■ To do
Every line below from the one with "Modes of addressing" through the one with "for connection creation." is to be repeated exactly, with no picture among them.

Stored dataset items:
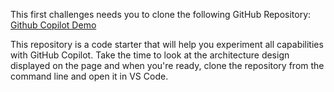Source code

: This first challenges needs you to clone the following GitHub Repository: [Github Copilot Demo](https://github.com/Philess/gh-copilot-demo)

This repository is a code starter that will help you experiment all capabilities with GitHub Copilot. Take the time to look at the architecture design displayed on the page and when you're ready, clone the repository from the command line and open it in VS Code.
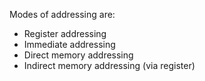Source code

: Modes of addressing are:

- Register addressing
- Immediate addressing
- Direct memory addressing
- Indirect memory addressing (via register)
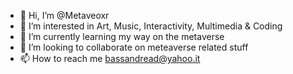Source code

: - 👋 Hi, I’m @Metaveoxr
- 👀 I’m interested in Art, Music, Interactivity, Multimedia & Coding
- 🌱 I’m currently learning my way on the metaverse
- 💞️ I’m looking to collaborate on meteaverse related stuff
- 📫 How to reach me bassandread@yahoo.it
<!---
Metaveoxr/Metaveoxr is a ✨ special ✨ repository because its `README.md` (this file) appears on your GitHub profile.
You can click the Preview link to take a look at your changes.
--->
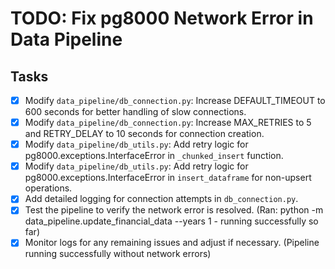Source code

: # TODO: Fix pg8000 Network Error in Data Pipeline

## Tasks
- [x] Modify `data_pipeline/db_connection.py`: Increase DEFAULT_TIMEOUT to 600 seconds for better handling of slow connections.
- [x] Modify `data_pipeline/db_connection.py`: Increase MAX_RETRIES to 5 and RETRY_DELAY to 10 seconds for connection creation.
- [x] Modify `data_pipeline/db_utils.py`: Add retry logic for pg8000.exceptions.InterfaceError in `_chunked_insert` function.
- [x] Modify `data_pipeline/db_utils.py`: Add retry logic for pg8000.exceptions.InterfaceError in `insert_dataframe` for non-upsert operations.
- [x] Add detailed logging for connection attempts in `db_connection.py`.
- [x] Test the pipeline to verify the network error is resolved. (Ran: python -m data_pipeline.update_financial_data --years 1 - running successfully so far)
- [x] Monitor logs for any remaining issues and adjust if necessary. (Pipeline running successfully without network errors)
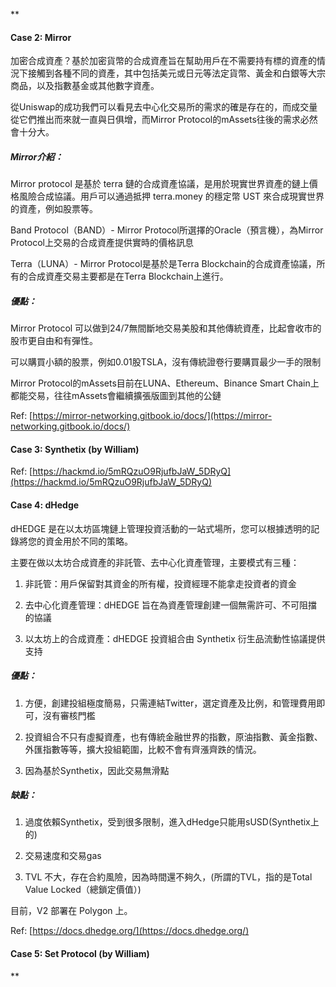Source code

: **

#### Case 2: Mirror

  

加密合成資產？基於加密貨幣的合成資產旨在幫助用戶在不需要持有標的資產的情況下接觸到各種不同的資產，其中包括美元或日元等法定貨幣、黃金和白銀等大宗商品，以及指數基金或其他數字資產。

從Uniswap的成功我們可以看見去中心化交易所的需求的確是存在的，而成交量從它們推出而來就一直與日俱增，而Mirror Protocol的mAssets往後的需求必然會十分大。

  

##### Mirror介紹：

Mirror protocol 是基於 terra 鏈的合成資產協議，是用於現實世界資產的鏈上價格風險合成協議。用戶可以通過抵押 terra.money 的穩定幣 UST 來合成現實世界的資產，例如股票等。

  

Band Protocol（BAND）- Mirror Protocol所選擇的Oracle（預言機），為Mirror Protocol上交易的合成資產提供實時的價格訊息 

Terra（LUNA）- Mirror Protocol是基於是Terra Blockchain的合成資產協議，所有的合成資產交易主要都是在Terra Blockchain上進行。

  
  

##### 優點：

Mirror Protocol 可以做到24/7無間斷地交易美股和其他傳統資產，比起會收市的股市更自由和有彈性。

可以購買小額的股票，例如0.01股TSLA，沒有傳統證卷行要購買最少一手的限制

Mirror Protocol的mAssets目前在LUNA、Ethereum、Binance Smart Chain上都能交易，往往mAssets會繼續擴張版圖到其他的公鏈

Ref: [https://mirror-networking.gitbook.io/docs/](https://mirror-networking.gitbook.io/docs/)

#### Case 3: Synthetix (by William)

  

Ref: [https://hackmd.io/5mRQzuO9RjufbJaW_5DRyQ](https://hackmd.io/5mRQzuO9RjufbJaW_5DRyQ)

#### Case 4: dHedge

dHEDGE 是在以太坊區塊鏈上管理投資活動的一站式場所，您可以根據透明的記錄將您的資金用於不同的策略。

主要在做以太坊合成資產的非託管、去中心化資產管理，主要模式有三種：

1.  非託管：用戶保留對其資金的所有權，投資經理不能拿走投資者的資金
    
2.  去中心化資產管理：dHEDGE 旨在為資產管理創建一個無需許可、不可阻擋的協議
    
3.  以太坊上的合成資產：dHEDGE 投資組合由 Synthetix 衍生品流動性協議提供支持
    

##### 優點：

1.  方便，創建投組極度簡易，只需連結Twitter，選定資產及比例，和管理費用即可，沒有審核門檻
    
2.  投資組合不只有虛擬資產，也有傳統金融世界的指數，原油指數、黃金指數、外匯指數等等，擴大投組範圍，比較不會有齊漲齊跌的情況。
    
3.  因為基於Synthetix，因此交易無滑點
    

##### 缺點：

1.  過度依賴Synthetix，受到很多限制，進入dHedge只能用sUSD(Synthetix上的)
    
2.  交易速度和交易gas 
    
3.  TVL 不大，存在合約風險，因為時間還不夠久，(所謂的TVL，指的是Total Value Locked（總鎖定價值）)
    

目前，V2 部署在 Polygon 上。

Ref: [https://docs.dhedge.org/](https://docs.dhedge.org/)

#### Case 5: Set Protocol (by William)

**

■ Result for this exercise
: Modes of addressing are:

- Register addressing
- Immediate addressing
- Direct memory addressing
- Indirect memory addressing (via register)
Source code

: - 👋 Hi, I’m @Metaveoxr
- 👀 I’m interested in Art, Music, Interactivity, Multimedia & Coding
- 🌱 I’m currently learning my way on the metaverse
- 💞️ I’m looking to collaborate on meteaverse related stuff
- 📫 How to reach me bassandread@yahoo.it
<!---
Metaveoxr/Metaveoxr is a ✨ special ✨ repository because its `README.md` (this file) appears on your GitHub profile.
You can click the Preview link to take a look at your changes.
--->
Source code

: # TODO: Fix pg8000 Network Error in Data Pipeline

## Tasks
- [x] Modify `data_pipeline/db_connection.py`: Increase DEFAULT_TIMEOUT to 600 seconds for better handling of slow connections.
- [x] Modify `data_pipeline/db_connection.py`: Increase MAX_RETRIES to 5 and RETRY_DELAY to 10 seconds for connection creation.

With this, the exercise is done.